Spring offers a transition for squid anglers in Victoria- the change between the winter months with monster squid, and summer with excellent numbers of average sized squid. Whether you’re fishing Melbourne, or Portland, or anywhere in between, squid fishing is an incredibly popular pastime during summer.
Squid can be fished for on a $5 handline, or a $2000 specialist egi (Japanese for squid). However, the most popular choice would be a rod between 7-8 foot, with a medium light action. A specialist squid rod is the best choice, and is surprisingly inexpensive compared to what some may believe. A few brands worth checking out for squid rods include the Okuma Epixor, NS Black Hole, or Storm Gomoku, which are available in stock or to order in the Tackle Shack. A squid rod typically has the following features- at least 7’6 to 8’6 in length (to aid casting), low profile Tangle Free guides, a slower action (less pulled hooks), long butt section (to aid casting) and even custom hook keepers. A reel in the 2500 or 3000 size is best- nothing fancy is needed, but a smooth drag at light pressures is essential. Braid is the best pick for line- 8-15lb (0.8-1.5PE) with a 10lb leader is the go. Squid jigs come in more colour options than any other lure, and choosing a colour can be mind boggling. A few popular choices we have here in the Tackle Shack are the leopard shrimp (light brown) in the Fish Inc Egilicious, white in the Shimano Sephia, as well as blacks, and pinks. If I had to pick one more colour to add it would be an orange. It gets even more complicated once you add foil colour (body of the jig below the cloth) to the mix, but trial and error will be the pick here.
Tides are a controversial topic- everyone has their favourites. Tides also vary between locations, especially in the massive tidal bays surrounding Melbourne. In the south west, I always like a low tide myself, but some do prefer a high tide for the clear water. Low light periods around sunlight or sunset are best, and some of the best squid fishing can occur after dark in harbours, especially near lights such as those found at the Warrnambool Breakwater.
In the south west, our top spot picks for day-time squidding are; the back of the Warrnambool Breakwall, the reefs surrounding Portland and the North Shore, Killarney Beach and the reefs surrounding the Port Fairy Lighthouse. At night, give the inside of the Warrnambool Breakwall, Port Campbell pier, or the inside of the Portland Harbour a go. Many anglers also fish for squid offshore, as they will often eat baits or lures dropped down for bottom fish. For offshore squid, running a couple of jigs on a paternoster rig is effective. When choosing a squid spot, reef is key, especially with sea-grass or light kelp. Fish the sandy edges, as well as over the reef.

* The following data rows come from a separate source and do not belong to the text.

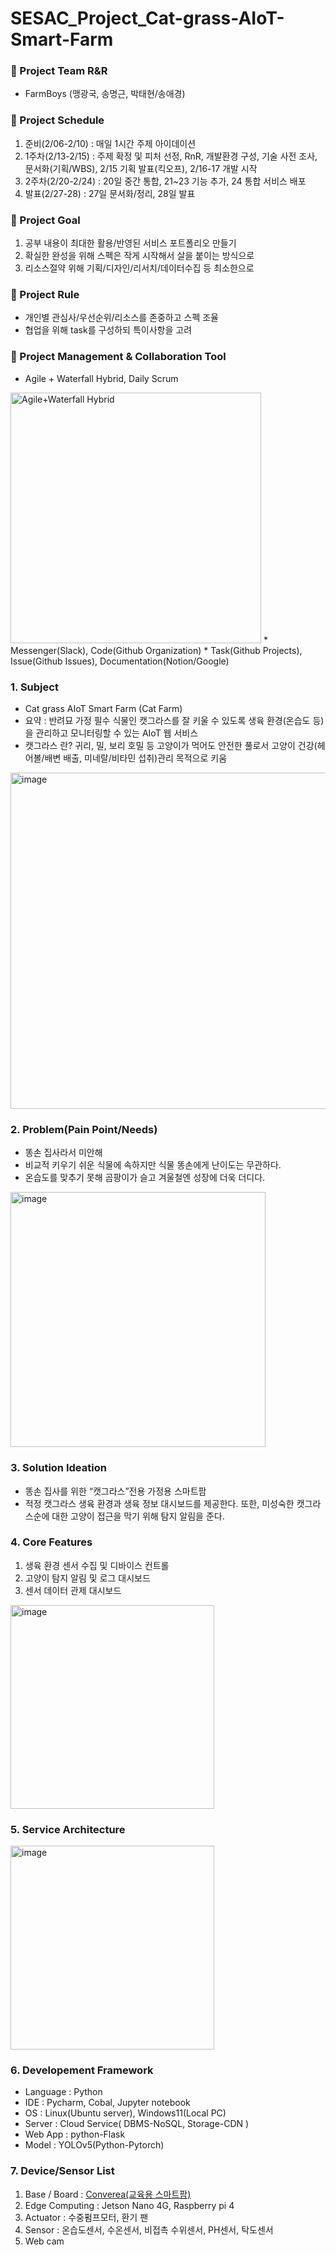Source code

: # SESAC_Project_Cat-grass-AIoT-Smart-Farm

### 🎈 Project Team R&R
* FarmBoys (맹광국, 송명근, 박태현/송애경)

### 🎈 Project Schedule
1. 준비(2/06-2/10) : 매일 1시간 주제 아이데이션
2. 1주차(2/13-2/15) : 주제 확정 및 피처 선정, RnR, 개발환경 구성, 기술 사전 조사, 문서화(기획/WBS), 2/15 기획 발표(킥오프), 2/16-17 개발 시작
3. 2주차(2/20-2/24) : 20일 중간 통합, 21~23 기능 추가, 24 통합 서비스 배포
4. 발표(2/27-28) : 27일 문서화/정리, 28일 발표

### 🎈 Project Goal
1. 공부 내용이 최대한 활용/반영된 서비스 포트폴리오 만들기
2. 확실한 완성을 위해 스펙은 작게 시작해서 살을 붙이는 방식으로
3. 리소스절약 위해 기획/디자인/리서치/데이터수집 등 최소한으로

### 🎈 Project Rule
* 개인별 관심사/우선순위/리소스를 존중하고 스펙 조율
* 협업을 위해 task를 구성하되 특이사항을 고려

### 🎈 Project Management & Collaboration Tool 
* Agile + Waterfall Hybrid, Daily Scrum
<img width="401" alt="Agile+Waterfall Hybrid" src="https://user-images.githubusercontent.com/79052421/221502124-c2011b62-8c21-42ad-91f8-535b8e6d901d.png">
* Messenger(Slack), Code(Github Organization)
* Task(Github Projects), Issue(Github Issues), Documentation(Notion/Google)
 
### 1. Subject
* Cat grass AIoT Smart Farm (Cat Farm)
* 요약 : 반려묘 가정 필수 식물인 캣그라스를 잘 키울 수 있도록 생육 환경(온습도 등)을 관리하고 모니터링할 수 있는 AIoT 웹 서비스
* 캣그라스 란? 귀리, 밀, 보리 호밀 등 고양이가 먹어도 안전한 풀로서 고양이 건강(헤어볼/배변 배출, 미네랄/비타민 섭취)관리 목적으로 키움
<img width="538" alt="image" src="https://user-images.githubusercontent.com/79052421/221502262-f33ff0ab-990f-41d5-b99c-340976f07760.png">

### 2. Problem(Pain Point/Needs)
* 똥손 집사라서 미안해
* 비교적 키우기 쉬운 식물에 속하지만 식물 똥손에게 난이도는 무관하다.
* 온습도를 맞추기 못해 곰팡이가 슬고 겨울철엔 성장에 더욱 더디다.
<img width="408" alt="image" src="https://user-images.githubusercontent.com/79052421/221502317-fcc28cd9-3a9e-4992-81d4-30a054265633.png">

### 3. Solution Ideation
* 똥손 집사를 위한 “캣그라스”전용 가정용 스마트팜
* 적정 캣그라스 생육 환경과 생육 정보 대시보드를 제공한다. 또한, 미성숙한 캣그라스순에 대한 고양이 접근을 막기 위해 탐지 알림을 준다.

### 4. Core Features
1. 생육 환경 센서 수집 및 디바이스 컨트롤
2. 고양이 탐지 알림 및 로그 대시보드
3. 센서 데이터 관제 대시보드
<img width="326" alt="image" src="https://user-images.githubusercontent.com/79052421/221504330-6076b263-ce1f-464f-bd78-a78b665f20f4.png">

### 5. Service Architecture
<img width="326" alt="image" src="https://user-images.githubusercontent.com/79052421/221504330-6076b263-ce1f-464f-bd78-a78b665f20f4.png">

### 6. Developement Framework
* Language : Python
* IDE : Pycharm, Cobal, Jupyter notebook
* OS : Linux(Ubuntu server), Windows11(Local PC)
* Server : Cloud Service( DBMS-NoSQL, Storage-CDN )
* Web App : python-Flask
* Model : YOLOv5(Python-Pytorch)

### 7. Device/Sensor List
1) Base / Board : [Converea(교육용 스마트팜)](https://youtu.be/L2TvesXuN0w)
2) Edge Computing : Jetson Nano 4G, Raspberry pi 4
3) Actuator : 수중펌프모터, 환기 팬
4) Sensor : 온습도센서, 수온센서, 비접촉 수위센서, PH센서, 탁도센서
5) Web cam
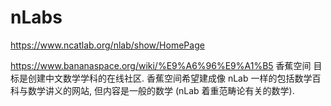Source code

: # nLabs





https://www.ncatlab.org/nlab/show/HomePage

https://www.bananaspace.org/wiki/%E9%A6%96%E9%A1%B5 
香蕉空间 目标是创建中文数学学科的在线社区. 香蕉空间希望建成像 nLab 一样的包括数学百科与数学讲义的网站, 但内容是一般的数学 (nLab 着重范畴论有关的数学).









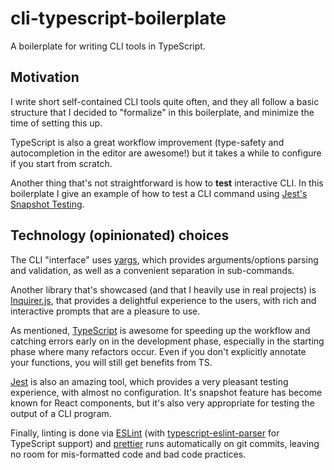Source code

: # cli-typescript-boilerplate
A boilerplate for writing CLI tools in TypeScript.

## Motivation
I write short self-contained CLI tools quite often, and they all follow a basic structure that I decided to "formalize" in this boilerplate, and minimize the time of setting this up.

TypeScript is also a great workflow improvement (type-safety and autocompletion in the editor are awesome!) but it takes a while to configure if you start from scratch.

Another thing that's not straightforward is how to **test** interactive CLI. In this boilerplate I give an example of how to test a CLI command using [Jest's Snapshot Testing](https://facebook.github.io/jest/docs/snapshot-testing.html).

## Technology (opinionated) choices
The CLI "interface" uses [yargs](https://github.com/yargs/yargs), which provides arguments/options parsing and validation, as well as a convenient separation in sub-commands.

Another library that's showcased (and that I heavily use in real projects) is [Inquirer.js](https://github.com/SBoudrias/Inquirer.js/), that provides a delightful experience to the users, with rich and interactive prompts that are a pleasure to use.

As mentioned, [TypeScript](typescriptlang.org) is awesome for speeding up the workflow and catching errors early on in the development phase, especially in the starting phase where many refactors occur. Even if you don't explicitly annotate your functions, you will still get benefits from TS.

[Jest](https://facebook.github.io/jest/) is also an amazing tool, which provides a very pleasant testing experience, with almost no configuration. It's snapshot feature has become known for React components, but it's also very appropriate for testing the output of a CLI program.

Finally, linting is done via [ESLint](eslint.org) (with [typescript-eslint-parser](https://github.com/eslint/typescript-eslint-parser) for TypeScript support) and [prettier](https://prettier.io/) runs automatically on git commits, leaving no room for mis-formatted code and bad code practices.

Squid make one of the best baits out for just about any fish that swims. Live squid can be fished for kingfish, whilst fresh squid will catch everything, from mulloway, to whiting to sharks. And of course, they make fantastic food (also known as calamari), with hundreds of recipes available.
Whilst they seem like such an simple creature (which they really are, only living for a year!) , it’s possible to write all day about squid, tackle and recipes- so get out there this spring and get addicted to the cephalopods like the rest of us.